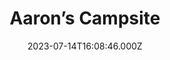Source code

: ---
date: 2023-07-14T16:08:46.000Z
title: Aaron’s Campsite
latitude: 53.708962
longitude: -1.970566
category: checkin
---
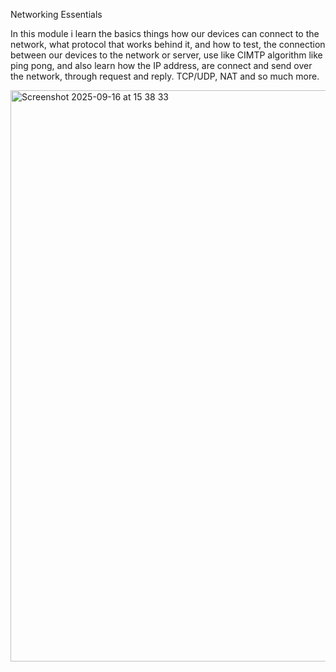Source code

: Networking Essentials

In this module i learn the basics things how our devices can connect to the network, what protocol that works behind it, and how to test, 
the connection between our devices to the network or server, use like CIMTP algorithm like ping pong, and also learn how the IP address, are
connect and send over the network, through request and reply. TCP/UDP, NAT and so much more. 

<img width="1490" height="914" alt="Screenshot 2025-09-16 at 15 38 33" src="https://github.com/user-attachments/assets/3a1a1a95-0873-4c6f-bf10-65d4e23db733" />
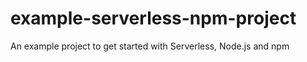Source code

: # example-serverless-npm-project
An example project to get started with Serverless, Node.js and npm
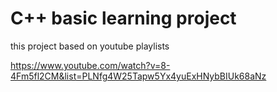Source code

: # C++ basic learning project

this project based on youtube playlists


https://www.youtube.com/watch?v=8-4Fm5fl2CM&list=PLNfg4W25Tapw5Yx4yuExHNybBIUk68aNz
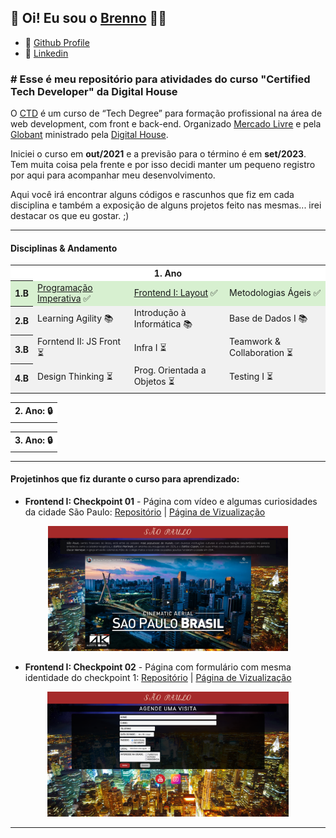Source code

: ## 👋 Oi! Eu sou o [Brenno](https://github.com/brennomachado/) 🏳️‍🌈

- 📑 [Github Profile](https://github.com/brennomachado/)
- 📠 [Linkedin](https://www.linkedin.com/in/brennomachado/)

### \# Esse é meu repositório para atividades do curso "Certified Tech Developer" da Digital House

O [CTD](https://www.digitalhouse.com/br/acoes/certified-tech-developer) é um curso de “Tech Degree” para formação profissional na área de web development, com front e back-end. Organizado [Mercado Livre](https://www.mercadolivre.com.br/) e pela [Globant](https://www.globant.com/pt-br) ministrado pela [Digital House](https://www.digitalhouse.com/br).

Iniciei o curso em __out/2021__ e a previsão para o término é em __set/2023__. Tem muita coisa pela frente e por isso decidi manter um pequeno registro por aqui para acompanhar meu desenvolvimento.

Aqui você irá encontrar alguns códigos e rascunhos que fiz em cada disciplina e também a exposição de alguns projetos feito nas mesmas... irei destacar os que eu gostar. ;)

---

#### Disciplinas & Andamento

<div style="font-size: 14px;">
  <table>
        <tr>
          <th bgcolor="ffffff" colspan="4">1. Ano</th>
        </tr>
        <tr>
          <th bgcolor="d7f0d0">1.B</th>
          <td bgcolor="d7f0d0"><a href="https://github.com/brennomachado/DigitalHouse/tree/main/Prog.%20Imperativa" target="_blank">Programação  Imperativa</a> ✅</td>
          <td bgcolor="d7f0d0"><a href="https://github.com/brennomachado/DigitalHouse/tree/main/Frontend%20I" target="_blank">Frontend I: Layout</a> ✅</td>
          <td bgcolor="d7f0d0">Metodologias Ágeis ✅</td>
        </tr>
        <tr>
          <th bgcolor="f1f1f1">2.B</th>
          <td bgcolor="f1f1f1">Learning Agility 📚</td>
          <td bgcolor="f1f1f1">Introdução à Informática 📚</td>
          <td bgcolor="f1f1f1">Base de Dados I 📚</td>
        </tr>
        <tr>
          <th bgcolor="f1f1f1">3.B</th>
          <td bgcolor="f1f1f1">Forntend II: JS Front ⏳</td>
          <td bgcolor="f1f1f1">Infra I ⏳</td>
          <td bgcolor="f1f1f1">Teamwork & Collaboration ⏳</td>
        </tr>
        <tr>
          <th bgcolor="f1f1f1">4.B</th>
          <td bgcolor="f1f1f1">Design Thinking ⏳</td>
          <td bgcolor="f1f1f1">Prog. Orientada a Objetos ⏳</td>
          <td bgcolor="f1f1f1">Testing I ⏳</td>
        </tr>
  </table>

  <table>
        <tr>
          <th bgcolor="ffffff" colspan="4">2. Ano: 🔒</th>
        </tr>
  </table>
  <table>
        <tr>
          <th bgcolor="ffffff" colspan="4">3. Ano: 🔒</th>
        </tr>
  </table>
</div>
<!-- <div style="font-size: 14px;">
  <table>
      <tr>
        <th bgcolor="ffffff" colspan="4">1. Ano</th>
        <th bgcolor="ffffff"colspan="4">2. Ano</th>
      </tr>
      <tr>
        <th bgcolor="eaeaea">1.B</th>
        <td bgcolor="eaeaea">Programação  Imperativa</td>
        <td bgcolor="eaeaea">Frontend I: Layout</td>
        <td bgcolor="eaeaea">Learn Agility </td>
        <th bgcolor="f1f1f1">1.B</th>
        <td bgcolor="f1f1f1">Frontend III: Frameworks</td>
        <td bgcolor="f1f1f1">Backend</td>
        <td bgcolor="f1f1f1">Infraestrutura II </td>
      </tr>
      <tr" >
        <th bgcolor="f1f1f1">2.B</th>
        <td bgcolor="f1f1f1">Metodologias de Trabalho</td>
        <td bgcolor="f1f1f1">Introdução à Informática</td>
        <td bgcolor="f1f1f1">Base de Dados I </td>
        <th bgcolor="eaeaea">2.B</th>
        <td bgcolor="eaeaea">Backend</td>
        <td bgcolor="eaeaea">UX / UI</td>
        <td bgcolor="eaeaea">Gestão de Tempo</td>
      </tr>
      <tr" >
        <th bgcolor="eaeaea">3.B</th>
        <td bgcolor="eaeaea">Frontend II: JS Front</td>
        <td bgcolor="eaeaea">Teamwork & Trabalho Colaborativo</td>
        <td bgcolor="eaeaea">Programação Orientada a Objetos</td>
        <th bgcolor="d6d6d6" rowspan="2">3.B<br>4.B</th>
        <th bgcolor="d6d6d6" colspan="3" rowspan="2">Projeto Integrador</th>
      </tr>
      <tr" >
        <th bgcolor="f1f1f1">4.B</th>
        <td bgcolor="f1f1f1">Design Thinking</td>
        <td bgcolor="f1f1f1">Testing I</td>
        <td bgcolor="f1f1f1">Infraestrutura I</td>
      </tr>
  </table>
</div> -->

---

#### Projetinhos que fiz durante o curso para aprendizado:

- **Frontend I: Checkpoint 01** - Página com vídeo e algumas curiosidades da cidade São Paulo: [Repositório](https://github.com/brennomachado/DigitalHouse/tree/main/checkpoints/Frontend-I/01) | [Página de Vizualização](https://brennomachado.github.io/DigitalHouse/checkpoints/Frontend-I/01/)
<p align="center">
  <a target="_blank" href="https://brennomachado.github.io/DigitalHouse/checkpoints/Frontend-I/01/"><img height="200" src="checkpoints/imgs/capa-frontend1-cp-01.png"></a>
</p>

- **Frontend I: Checkpoint 02** - Página com formulário com mesma identidade do checkpoint 1: [Repositório](https://github.com/brennomachado/DigitalHouse/tree/main/checkpoints/Frontend-I/02) | [Página de Vizualização](https://brennomachado.github.io/DigitalHouse/checkpoints/Frontend-I/02/)
<p align="center">
  <a target="_blank" href="https://brennomachado.github.io/DigitalHouse/checkpoints/Frontend-I/02/"><img height="200" src="checkpoints/imgs/capa-frontend1-cp-02.png"></a>
</p>

---
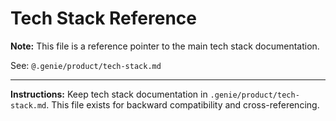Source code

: # Tech Stack Reference

**Note:** This file is a reference pointer to the main tech stack documentation.

See: `@.genie/product/tech-stack.md`

---

**Instructions:** Keep tech stack documentation in `.genie/product/tech-stack.md`. This file exists for backward compatibility and cross-referencing.
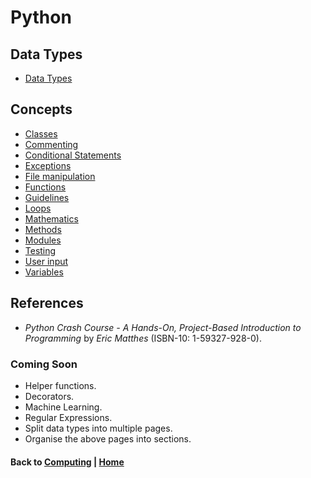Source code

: # Python 

## Data Types
- [Data Types](data_types.md)

## Concepts
- [Classes](classes.md)
- [Commenting](comments.md)
- [Conditional Statements](conditionals.md)
- [Exceptions](exceptions.md)
- [File manipulation](files.md)
- [Functions](functions.md)
- [Guidelines](guidelines.md)
- [Loops](loops.md)
- [Mathematics](mathematics.md)
- [Methods](methods.md)
- [Modules](modules.md)
- [Testing](testing.md)
- [User input](user_input.md)
- [Variables](variables.md)

## References 
- *Python Crash Course - A Hands-On, Project-Based Introduction to Programming* by *Eric Matthes* (ISBN-10: 1-59327-928-0).

### Coming Soon
- Helper functions.
- Decorators.
- Machine Learning.
- Regular Expressions.
- Split data types into multiple pages.
- Organise the above pages into sections.

#### Back to [Computing](../README.md) | [Home](../../README.md)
************
Although pictures appear among the entries, please set down only the lines from the one with "tech stack documentation." up to and including the one with "- [Conditional Statements](conditionals.md)", word for word.

*Response area:*
**Note:** This file is a reference pointer to the main tech stack documentation.

See: `@.genie/product/tech-stack.md`

---

**Instructions:** Keep tech stack documentation in `.genie/product/tech-stack.md`. This file exists for backward compatibility and cross-referencing.
Source code

: # Python 

## Data Types
- [Data Types](data_types.md)

## Concepts
- [Classes](classes.md)
- [Commenting](comments.md)
- [Conditional Statements](conditionals.md)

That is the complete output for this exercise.